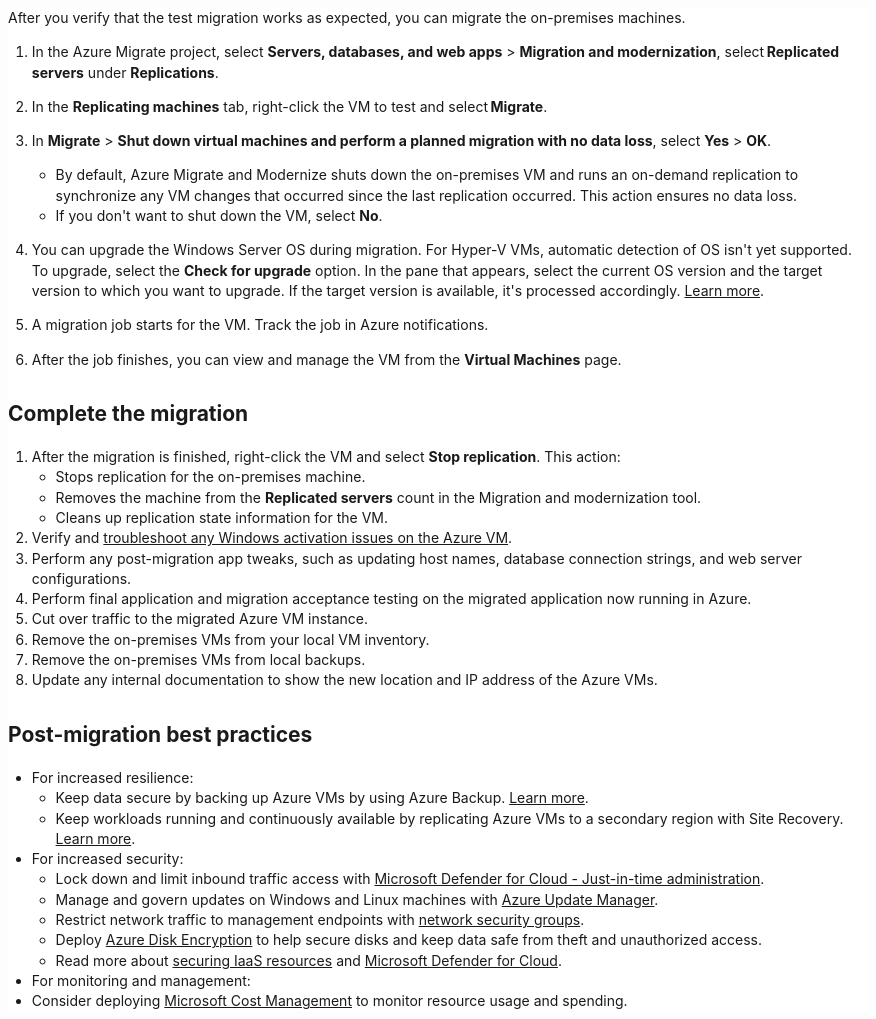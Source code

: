 After you verify that the test migration works as expected, you can migrate the on-premises machines.

1. In the Azure Migrate project, select **Servers, databases, and web apps** > **Migration and modernization**, select **Replicated servers** under **Replications**.

1. In the **Replicating machines** tab, right-click the VM to test and select **Migrate**.

1. In **Migrate** > **Shut down virtual machines and perform a planned migration with no data loss**, select **Yes** > **OK**.
    - By default, Azure Migrate and Modernize shuts down the on-premises VM and runs an on-demand replication to synchronize any VM changes that occurred since the last replication occurred. This action ensures no data loss.
    - If you don't want to shut down the VM, select **No**.
1. You can upgrade the Windows Server OS during migration. For Hyper-V VMs, automatic detection of OS isn't yet supported. To upgrade, select the **Check for upgrade** option. In the pane that appears, select the current OS version and the target version to which you want to upgrade. If the target version is available, it's processed accordingly. [Learn more](how-to-upgrade-windows.md).
1. A migration job starts for the VM. Track the job in Azure notifications.
1. After the job finishes, you can view and manage the VM from the **Virtual Machines** page.

## Complete the migration

1. After the migration is finished, right-click the VM and select **Stop replication**. This action:
    - Stops replication for the on-premises machine.
    - Removes the machine from the **Replicated servers** count in the Migration and modernization tool.
    - Cleans up replication state information for the VM.
1. Verify and [troubleshoot any Windows activation issues on the Azure VM](/troubleshoot/azure/virtual-machines/troubleshoot-activation-problems).
1. Perform any post-migration app tweaks, such as updating host names, database connection strings, and web server configurations.
1. Perform final application and migration acceptance testing on the migrated application now running in Azure.
1. Cut over traffic to the migrated Azure VM instance.
1. Remove the on-premises VMs from your local VM inventory.
1. Remove the on-premises VMs from local backups.
1. Update any internal documentation to show the new location and IP address of the Azure VMs.

## Post-migration best practices

- For increased resilience:
    - Keep data secure by backing up Azure VMs by using Azure Backup. [Learn more](../backup/quick-backup-vm-portal.md).
    - Keep workloads running and continuously available by replicating Azure VMs to a secondary region with Site Recovery. [Learn more](../site-recovery/azure-to-azure-tutorial-enable-replication.md).
- For increased security:
    - Lock down and limit inbound traffic access with [Microsoft Defender for Cloud - Just-in-time administration](../security-center/security-center-just-in-time.md).
    - Manage and govern updates on Windows and Linux machines with [Azure Update Manager](../update-manager/overview.md).
    - Restrict network traffic to management endpoints with [network security groups](../virtual-network/network-security-groups-overview.md).
    - Deploy [Azure Disk Encryption](/azure/virtual-machines/disk-encryption-overview) to help secure disks and keep data safe from theft and unauthorized access.
    - Read more about [securing IaaS resources](https://azure.microsoft.com/services/virtual-machines/secure-well-managed-iaas/) and [Microsoft Defender for Cloud](https://azure.microsoft.com/services/security-center/).
- For monitoring and management:
-  Consider deploying [Microsoft Cost Management](../cost-management-billing/cost-management-billing-overview.md) to monitor resource usage and spending.
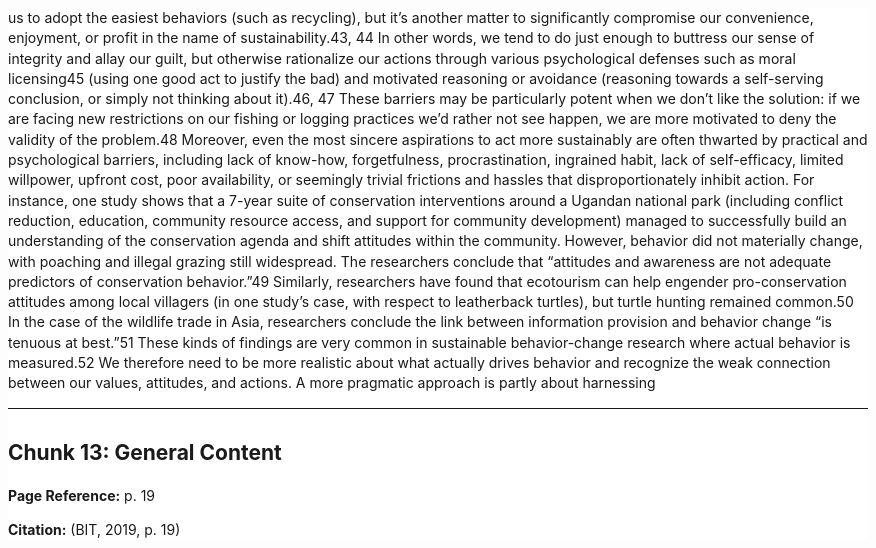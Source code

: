 us to adopt the easiest behaviors (such as recycling), 
but it’s another matter to significantly compromise 
our convenience, enjoyment, or profit in the name of 
sustainability.43, 44 In other words, we tend to do just 
enough to buttress our sense of integrity and allay our 
guilt, but otherwise rationalize our actions through various 
psychological defenses such as moral licensing45 (using 
one good act to justify the bad) and motivated reasoning 
or avoidance (reasoning towards a self-serving conclusion, 
or simply not thinking about it).46, 47 These barriers may 
be particularly potent when we don’t like the solution: if 
we are facing new restrictions on our fishing or logging 
practices we’d rather not see happen, we are more 
motivated to deny the validity of the problem.48 Moreover, 
even the most sincere aspirations to act more sustainably 
are often thwarted by practical and psychological barriers, 
including lack of know-how, forgetfulness, procrastination, 
ingrained habit, lack of self-efficacy, limited willpower, 
upfront cost, poor availability, or seemingly trivial frictions 
and hassles that disproportionately inhibit action.
For instance, one study shows that a 7-year suite of 
conservation interventions around a Ugandan national 
park (including conflict reduction, education, community 
resource access, and support for community development) 
managed to successfully build an understanding of 
the conservation agenda and shift attitudes within the 
community. However, behavior did not materially change, 
with poaching and illegal grazing still widespread. The 
researchers conclude that “attitudes and awareness 
are not adequate predictors of conservation behavior.”49 
Similarly, researchers have found that ecotourism can 
help engender pro-conservation attitudes among local 
villagers (in one study’s case, with respect to leatherback 
turtles), but turtle hunting remained common.50 In the 
case of the wildlife trade in Asia, researchers conclude the 
link between information provision and behavior change 
“is tenuous at best.”51 These kinds of findings are very 
common in sustainable behavior-change research where 
actual behavior is measured.52
We therefore need to be more realistic about what 
actually drives behavior and recognize the weak 
connection between our values, attitudes, and actions. 
A more pragmatic approach is partly about harnessing

---

## Chunk 13: General Content

**Page Reference:** p. 19

**Citation:** (BIT, 2019, p. 19)
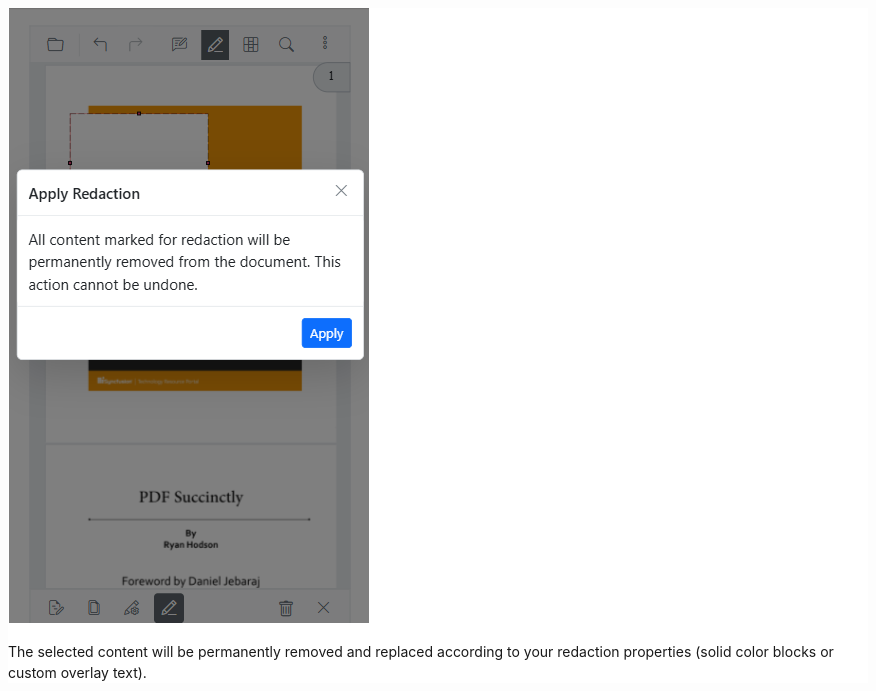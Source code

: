 ![Apply Redaction Dialog](./redaction-annotations-images/Apply-Redaction-dialog-mv.png)

The selected content will be permanently removed and replaced according to your redaction properties (solid color blocks or custom overlay text).

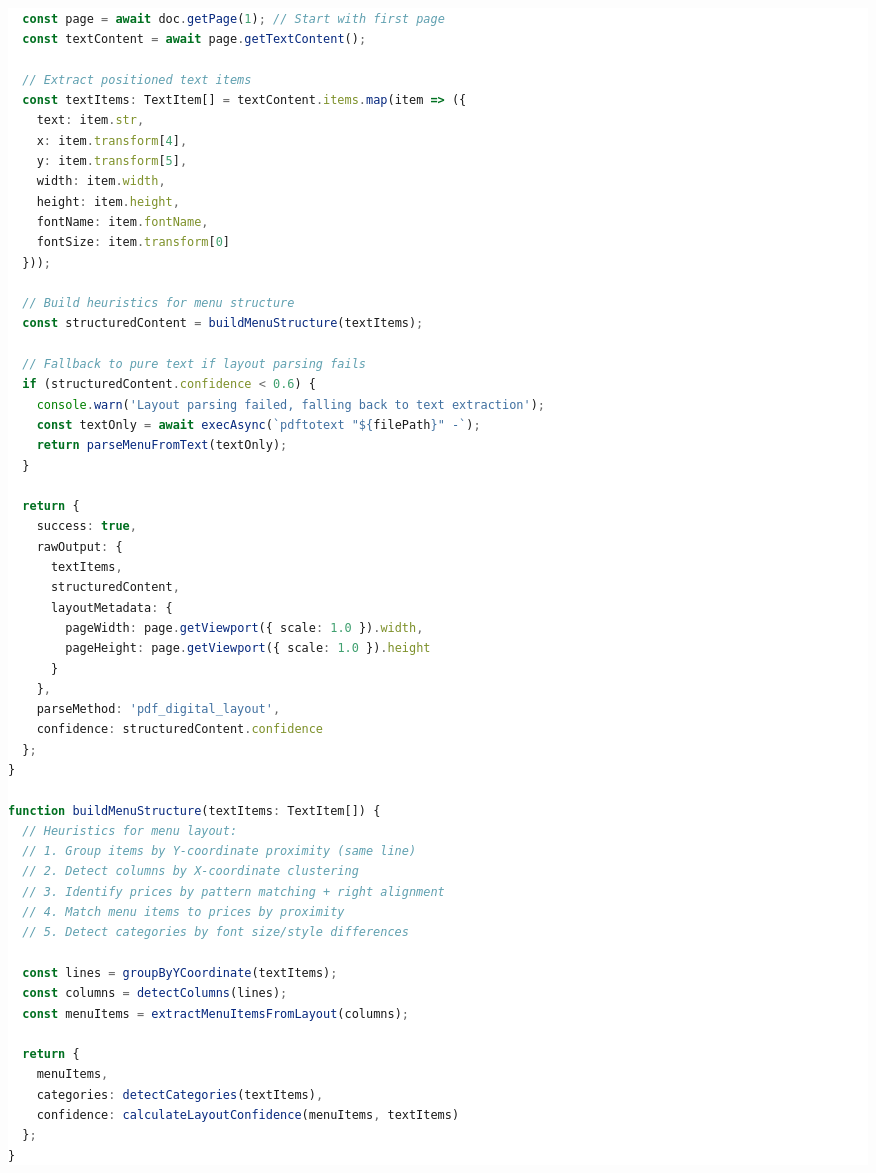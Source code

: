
   ```typescript
    const page = await doc.getPage(1); // Start with first page
    const textContent = await page.getTextContent();
    
    // Extract positioned text items
    const textItems: TextItem[] = textContent.items.map(item => ({
      text: item.str,
      x: item.transform[4],
      y: item.transform[5], 
      width: item.width,
      height: item.height,
      fontName: item.fontName,
      fontSize: item.transform[0]
    }));
    
    // Build heuristics for menu structure
    const structuredContent = buildMenuStructure(textItems);
    
    // Fallback to pure text if layout parsing fails
    if (structuredContent.confidence < 0.6) {
      console.warn('Layout parsing failed, falling back to text extraction');
      const textOnly = await execAsync(`pdftotext "${filePath}" -`);
      return parseMenuFromText(textOnly);
    }
    
    return {
      success: true,
      rawOutput: {
        textItems,
        structuredContent,
        layoutMetadata: {
          pageWidth: page.getViewport({ scale: 1.0 }).width,
          pageHeight: page.getViewport({ scale: 1.0 }).height
        }
      },
      parseMethod: 'pdf_digital_layout',
      confidence: structuredContent.confidence
    };
  }
  
  function buildMenuStructure(textItems: TextItem[]) {
    // Heuristics for menu layout:
    // 1. Group items by Y-coordinate proximity (same line)
    // 2. Detect columns by X-coordinate clustering  
    // 3. Identify prices by pattern matching + right alignment
    // 4. Match menu items to prices by proximity
    // 5. Detect categories by font size/style differences
    
    const lines = groupByYCoordinate(textItems);
    const columns = detectColumns(lines);
    const menuItems = extractMenuItemsFromLayout(columns);
    
    return {
      menuItems,
      categories: detectCategories(textItems),
      confidence: calculateLayoutConfidence(menuItems, textItems)
    };
  }
  ```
########################################
*TASK PROMPT:* Please quote the lines of the material, beginning with the first and ending with the one that contains "1. You can upgrade", exactly as written and without any pictures.

*SOLVED PROBLEM:*
Source code

: After you verify that the test migration works as expected, you can migrate the on-premises machines.

1. In the Azure Migrate project, select **Servers, databases, and web apps** > **Migration and modernization**, select **Replicated servers** under **Replications**.

1. In the **Replicating machines** tab, right-click the VM to test and select **Migrate**.

1. In **Migrate** > **Shut down virtual machines and perform a planned migration with no data loss**, select **Yes** > **OK**.
    - By default, Azure Migrate and Modernize shuts down the on-premises VM and runs an on-demand replication to synchronize any VM changes that occurred since the last replication occurred. This action ensures no data loss.
    - If you don't want to shut down the VM, select **No**.
1. You can upgrade the Windows Server OS during migration. For Hyper-V VMs, automatic detection of OS isn't yet supported. To upgrade, select the **Check for upgrade** option. In the pane that appears, select the current OS version and the target version to which you want to upgrade. If the target version is available, it's processed accordingly. [Learn more](how-to-upgrade-windows.md).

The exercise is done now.